Lately there seems to be an the endless parade of articles about how (insert Apple (NASDAQ:AAPL), Google (NASDAQ:GOOG), or Amazon (NASDAQ:AMZN) here) will acquire Netflix (NASDAQ:NFLX). When I see articles like this, I have to assume that the author completely misunderstands Netflix. Usually the argument goes something like this: "Netflix used to be a $15 billion company, now its a $6 billion company and (insert company here) can acquire it for $8 billion and get it for half price!"
The idea that any company, let alone really smart companies like Apple, Google, or Amazon, will pay $6 billion or anything close to that for Netflix is ridiculous. There are many reasons why it's absurd, but let's start with the basics.
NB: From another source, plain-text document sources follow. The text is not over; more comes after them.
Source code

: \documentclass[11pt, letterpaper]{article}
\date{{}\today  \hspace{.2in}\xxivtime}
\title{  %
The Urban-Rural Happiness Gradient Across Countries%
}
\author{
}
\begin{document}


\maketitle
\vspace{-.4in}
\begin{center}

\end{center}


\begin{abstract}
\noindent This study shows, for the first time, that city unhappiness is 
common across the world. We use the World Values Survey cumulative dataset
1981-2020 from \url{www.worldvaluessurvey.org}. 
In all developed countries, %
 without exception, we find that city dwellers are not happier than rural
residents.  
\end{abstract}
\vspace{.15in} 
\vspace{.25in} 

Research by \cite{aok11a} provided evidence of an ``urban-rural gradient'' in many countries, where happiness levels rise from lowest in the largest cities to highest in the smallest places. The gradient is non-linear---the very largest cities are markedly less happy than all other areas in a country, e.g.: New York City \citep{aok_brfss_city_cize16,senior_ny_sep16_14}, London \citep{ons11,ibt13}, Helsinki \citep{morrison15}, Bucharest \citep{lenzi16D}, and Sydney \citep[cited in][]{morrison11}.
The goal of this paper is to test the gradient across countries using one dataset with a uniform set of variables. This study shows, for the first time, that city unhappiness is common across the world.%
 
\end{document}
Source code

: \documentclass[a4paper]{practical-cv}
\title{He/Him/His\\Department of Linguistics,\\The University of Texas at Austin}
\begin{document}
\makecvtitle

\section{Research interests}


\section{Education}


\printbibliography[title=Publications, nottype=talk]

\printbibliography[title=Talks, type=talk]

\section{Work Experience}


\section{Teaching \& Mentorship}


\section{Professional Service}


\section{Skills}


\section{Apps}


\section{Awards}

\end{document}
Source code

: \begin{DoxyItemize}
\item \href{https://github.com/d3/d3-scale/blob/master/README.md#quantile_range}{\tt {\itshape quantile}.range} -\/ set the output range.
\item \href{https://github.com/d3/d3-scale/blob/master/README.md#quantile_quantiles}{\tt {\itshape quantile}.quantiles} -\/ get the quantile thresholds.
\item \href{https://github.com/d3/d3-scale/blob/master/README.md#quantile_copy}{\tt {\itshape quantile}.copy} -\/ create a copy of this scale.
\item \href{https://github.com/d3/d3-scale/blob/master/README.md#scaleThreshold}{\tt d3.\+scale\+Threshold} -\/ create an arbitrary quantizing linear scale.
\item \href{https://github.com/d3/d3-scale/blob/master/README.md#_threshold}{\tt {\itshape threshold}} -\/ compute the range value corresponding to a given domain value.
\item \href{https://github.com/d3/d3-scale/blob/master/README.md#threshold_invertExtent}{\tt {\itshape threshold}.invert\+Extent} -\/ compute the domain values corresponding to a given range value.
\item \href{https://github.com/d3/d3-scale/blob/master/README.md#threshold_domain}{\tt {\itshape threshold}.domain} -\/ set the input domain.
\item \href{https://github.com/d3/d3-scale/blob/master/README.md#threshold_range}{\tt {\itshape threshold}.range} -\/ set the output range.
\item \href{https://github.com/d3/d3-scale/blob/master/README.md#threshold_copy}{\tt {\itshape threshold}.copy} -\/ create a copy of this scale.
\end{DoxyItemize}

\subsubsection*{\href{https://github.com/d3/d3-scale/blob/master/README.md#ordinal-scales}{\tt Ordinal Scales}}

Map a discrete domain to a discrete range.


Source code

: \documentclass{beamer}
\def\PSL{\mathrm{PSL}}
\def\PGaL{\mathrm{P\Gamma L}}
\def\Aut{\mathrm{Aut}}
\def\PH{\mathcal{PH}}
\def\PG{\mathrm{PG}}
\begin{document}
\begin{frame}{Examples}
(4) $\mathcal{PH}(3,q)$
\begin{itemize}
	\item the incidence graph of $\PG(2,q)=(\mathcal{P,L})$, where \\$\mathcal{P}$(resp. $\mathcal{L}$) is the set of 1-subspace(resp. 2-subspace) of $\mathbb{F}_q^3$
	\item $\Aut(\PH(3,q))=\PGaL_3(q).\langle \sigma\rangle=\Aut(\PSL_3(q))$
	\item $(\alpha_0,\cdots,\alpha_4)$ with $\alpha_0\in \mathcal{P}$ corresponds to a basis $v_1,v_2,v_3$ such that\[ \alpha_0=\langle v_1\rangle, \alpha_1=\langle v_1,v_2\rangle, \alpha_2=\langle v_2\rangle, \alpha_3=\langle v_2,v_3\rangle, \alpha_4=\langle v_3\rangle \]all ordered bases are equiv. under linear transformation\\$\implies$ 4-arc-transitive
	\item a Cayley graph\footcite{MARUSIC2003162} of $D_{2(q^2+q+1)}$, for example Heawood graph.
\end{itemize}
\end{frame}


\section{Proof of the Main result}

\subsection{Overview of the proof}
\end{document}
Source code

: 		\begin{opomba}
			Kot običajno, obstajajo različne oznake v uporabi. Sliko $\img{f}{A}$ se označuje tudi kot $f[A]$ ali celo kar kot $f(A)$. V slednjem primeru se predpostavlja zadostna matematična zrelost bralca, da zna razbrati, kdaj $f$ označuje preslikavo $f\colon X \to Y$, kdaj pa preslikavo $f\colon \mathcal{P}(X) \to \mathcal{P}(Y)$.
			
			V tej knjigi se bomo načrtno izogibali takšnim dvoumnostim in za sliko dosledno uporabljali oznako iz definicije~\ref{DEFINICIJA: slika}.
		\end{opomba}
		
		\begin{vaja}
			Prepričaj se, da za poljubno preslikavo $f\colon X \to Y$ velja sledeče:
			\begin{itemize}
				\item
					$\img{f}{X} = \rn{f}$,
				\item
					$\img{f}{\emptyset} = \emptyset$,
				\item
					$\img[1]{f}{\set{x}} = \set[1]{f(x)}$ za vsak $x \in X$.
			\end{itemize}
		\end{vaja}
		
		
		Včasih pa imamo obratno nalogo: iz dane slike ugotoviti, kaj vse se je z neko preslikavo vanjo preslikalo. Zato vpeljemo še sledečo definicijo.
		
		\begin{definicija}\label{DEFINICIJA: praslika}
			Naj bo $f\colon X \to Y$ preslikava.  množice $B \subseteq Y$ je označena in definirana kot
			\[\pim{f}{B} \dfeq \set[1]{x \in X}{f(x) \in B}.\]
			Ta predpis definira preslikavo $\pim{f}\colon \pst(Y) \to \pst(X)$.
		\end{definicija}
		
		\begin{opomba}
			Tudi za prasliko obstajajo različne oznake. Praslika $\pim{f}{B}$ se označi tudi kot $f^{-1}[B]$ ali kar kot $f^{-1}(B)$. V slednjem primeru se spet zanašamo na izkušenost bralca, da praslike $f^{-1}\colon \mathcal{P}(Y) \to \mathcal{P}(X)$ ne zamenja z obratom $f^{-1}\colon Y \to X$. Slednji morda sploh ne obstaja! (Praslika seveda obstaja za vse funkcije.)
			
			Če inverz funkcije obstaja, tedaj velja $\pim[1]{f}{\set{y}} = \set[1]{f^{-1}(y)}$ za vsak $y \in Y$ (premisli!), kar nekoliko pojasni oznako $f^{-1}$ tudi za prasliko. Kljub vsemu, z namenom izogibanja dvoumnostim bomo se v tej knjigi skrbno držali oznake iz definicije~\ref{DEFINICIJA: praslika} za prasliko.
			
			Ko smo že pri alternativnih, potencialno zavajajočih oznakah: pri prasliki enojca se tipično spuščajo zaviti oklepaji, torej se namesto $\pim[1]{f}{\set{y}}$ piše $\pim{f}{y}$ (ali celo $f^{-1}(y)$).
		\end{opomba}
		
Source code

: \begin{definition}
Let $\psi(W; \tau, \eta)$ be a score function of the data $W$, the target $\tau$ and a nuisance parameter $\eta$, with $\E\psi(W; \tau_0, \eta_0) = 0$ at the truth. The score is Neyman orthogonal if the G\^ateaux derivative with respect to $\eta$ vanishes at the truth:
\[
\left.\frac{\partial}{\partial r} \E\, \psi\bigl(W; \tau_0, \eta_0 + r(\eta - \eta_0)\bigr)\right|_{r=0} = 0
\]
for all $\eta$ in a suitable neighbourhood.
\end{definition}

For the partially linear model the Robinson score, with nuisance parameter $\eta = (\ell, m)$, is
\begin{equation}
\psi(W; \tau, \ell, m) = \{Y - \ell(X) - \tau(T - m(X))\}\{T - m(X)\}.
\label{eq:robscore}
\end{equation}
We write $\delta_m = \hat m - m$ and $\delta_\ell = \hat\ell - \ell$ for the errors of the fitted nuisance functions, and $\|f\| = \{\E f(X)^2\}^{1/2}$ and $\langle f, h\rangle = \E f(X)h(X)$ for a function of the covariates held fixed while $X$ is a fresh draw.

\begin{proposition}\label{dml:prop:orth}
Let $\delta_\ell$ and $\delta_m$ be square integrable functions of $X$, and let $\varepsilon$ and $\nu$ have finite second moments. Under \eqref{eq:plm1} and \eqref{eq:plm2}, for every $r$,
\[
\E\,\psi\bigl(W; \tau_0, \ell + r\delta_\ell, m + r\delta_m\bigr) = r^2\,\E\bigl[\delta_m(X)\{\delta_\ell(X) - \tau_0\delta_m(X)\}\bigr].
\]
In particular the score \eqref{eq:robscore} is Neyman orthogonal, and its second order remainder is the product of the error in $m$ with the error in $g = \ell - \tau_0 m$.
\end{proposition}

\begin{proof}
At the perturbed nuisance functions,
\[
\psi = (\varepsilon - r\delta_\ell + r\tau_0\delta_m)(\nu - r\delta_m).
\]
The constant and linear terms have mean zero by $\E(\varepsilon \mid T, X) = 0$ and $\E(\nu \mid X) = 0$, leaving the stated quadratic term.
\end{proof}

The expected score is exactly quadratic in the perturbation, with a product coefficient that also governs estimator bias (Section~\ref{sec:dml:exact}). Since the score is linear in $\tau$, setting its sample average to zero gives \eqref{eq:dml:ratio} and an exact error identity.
First off we have to ask what exactly an acquirer would be buying. Netflix would have to add value to an acquirer, right? So what exactly makes this company worth its market cap of $6 billion, let alone a takeover premium price of, let's say $8 billion?
When it comes to streaming, Netflix owns nothing. Period. It pays for licensing deals to stream movies it doesn't own over the internet. It also sends DVDs through the mail, which will actually remain a fairly profitable business until the U.S. postal system figures out how to deal with its huge budget deficit, which will almost certainly impact the Netflix bottom line. When Netflix was a DVD-only company, the stock traded between $25 and $50 a share. The streaming side, however, would be a massive liability to any acquirer.
But to get a better idea of the assets, let's take a look at the Netflix balance sheet from the last 10-Q, year-to-date June 30, 2011.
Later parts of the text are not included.